### [What to produce]
Among the lines of the records, please find those that contain the word "Feel" and copy them.

Stored records
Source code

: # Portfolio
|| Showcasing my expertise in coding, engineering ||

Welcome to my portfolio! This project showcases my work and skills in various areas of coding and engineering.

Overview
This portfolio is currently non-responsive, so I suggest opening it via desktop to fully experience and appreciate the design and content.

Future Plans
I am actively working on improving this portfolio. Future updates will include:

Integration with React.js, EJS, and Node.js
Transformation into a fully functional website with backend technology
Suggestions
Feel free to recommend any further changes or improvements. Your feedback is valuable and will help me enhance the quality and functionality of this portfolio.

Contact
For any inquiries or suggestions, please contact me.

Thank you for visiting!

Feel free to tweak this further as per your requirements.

### [Answer section]
Feel free to recommend any further changes or improvements. Your feedback is valuable and will help me enhance the quality and functionality of this portfolio.
Feel free to tweak this further as per your requirements.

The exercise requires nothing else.